Co z tym Benem ? nie widziałem go w akcji ale jego piłkarskie cv nie powala na kolana ! Po co trzeci prawy obrońca jedyna pozycja w Lechu która jest tak mocno obsadzona w zasadzie że poziom i Wojtkowiaka i Kikuta porównywalny. O CO CHODZI ?
wielkikks, plan jest taki żeby Wojtkowiak grał na środku po odejściu Bosackiego, a na prawej Kikut i jakiś nowy gracz
plan jest naprawdę „beztroski” tak to nazwę. Piłkarz z niego wielki nie jest. w zasadzie na plecach ma napisane rezerwowy. Jak już nie bedzie kim grać to zagrasz. Pieniędzy podobno nie ma a Gancarczyka którego nie można się pozbyć odsyła się do ME. TO JEST MĄDRE !!! Na pozycji który w zasadzie jest jeden wartościowy gracz. Nie lepiej żeby Kamiński jednak grał na stoperze tak jak jest do tgo predysponowany a Wojtkowiak na prawej jak grał wcześnie tylko znowu cyrk jest urządzany.
Nie lepiej jest się pozbyć Garnarczyka które nie można się pozbyć i któremu trzeba płacić zostając z jednym lewym obrońcą, którynie będzie pewnie w szczytowej formie przynajmniej jest duże ryzyko że wyprawa do Ameryki nie będzie mu służyć i środkowego obrońcę wykorzystywać na lewej pomocy. Przesuwając z prawej na środek kapitana który grać w zasadzie powinien (leader), czyli któryś z pary Wołąkiewicz i Arboleda grać nie będzie. Żeby robić miejsce dla Bena Starosty. GRATULUJĘ !!! Bardzo mądre.

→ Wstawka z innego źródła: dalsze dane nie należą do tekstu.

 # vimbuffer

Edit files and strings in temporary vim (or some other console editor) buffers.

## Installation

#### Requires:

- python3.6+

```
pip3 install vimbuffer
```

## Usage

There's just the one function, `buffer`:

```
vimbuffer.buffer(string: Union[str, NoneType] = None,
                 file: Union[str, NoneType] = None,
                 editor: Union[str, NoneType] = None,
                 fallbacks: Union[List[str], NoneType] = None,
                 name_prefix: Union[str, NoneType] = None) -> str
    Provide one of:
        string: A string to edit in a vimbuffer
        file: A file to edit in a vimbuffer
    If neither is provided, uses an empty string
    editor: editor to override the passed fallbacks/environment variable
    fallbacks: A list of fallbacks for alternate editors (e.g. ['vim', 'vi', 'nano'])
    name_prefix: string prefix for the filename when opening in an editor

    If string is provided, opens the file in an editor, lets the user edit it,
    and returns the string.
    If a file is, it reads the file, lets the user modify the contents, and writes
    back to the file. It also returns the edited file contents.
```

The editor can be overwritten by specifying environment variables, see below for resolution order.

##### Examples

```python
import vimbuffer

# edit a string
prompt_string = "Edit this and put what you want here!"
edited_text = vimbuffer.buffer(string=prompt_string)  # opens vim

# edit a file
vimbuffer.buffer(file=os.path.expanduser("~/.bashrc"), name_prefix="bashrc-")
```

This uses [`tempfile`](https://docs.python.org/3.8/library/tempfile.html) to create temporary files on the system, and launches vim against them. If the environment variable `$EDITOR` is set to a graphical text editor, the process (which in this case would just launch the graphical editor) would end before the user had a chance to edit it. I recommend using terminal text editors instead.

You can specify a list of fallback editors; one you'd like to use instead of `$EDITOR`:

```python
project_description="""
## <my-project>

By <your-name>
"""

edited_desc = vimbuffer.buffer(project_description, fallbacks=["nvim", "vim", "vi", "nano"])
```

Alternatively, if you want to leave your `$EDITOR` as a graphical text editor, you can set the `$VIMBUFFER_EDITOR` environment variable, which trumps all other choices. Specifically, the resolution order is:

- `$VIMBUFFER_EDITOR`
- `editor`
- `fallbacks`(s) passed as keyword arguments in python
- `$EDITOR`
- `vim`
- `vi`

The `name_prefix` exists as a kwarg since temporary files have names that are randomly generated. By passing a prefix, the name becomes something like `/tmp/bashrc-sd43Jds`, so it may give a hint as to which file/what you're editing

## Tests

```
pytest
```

Oczywiście lepiej jest się pozbyć Garnarczyka które nie można sprzedać i któremu trzeba płacić zostając z jednym lewym obrońcą, który nie będzie pewnie w szczytowej formie przynajmniej jest duże ryzyko że wyprawa do Ameryki nie będzie mu służyć i środkowego obrońcę Kamińskiego wykorzystywać na lewej pomocy. Przesuwając z prawej na środek kapitana który grać w zasadzie powinien (leader), czyli któryś z pary Wołąkiewicz i Arboleda grać nie będzie. Żeby robić miejsce dla Bena Starosty. GRATULUJĘ !!! Bardzo mądre.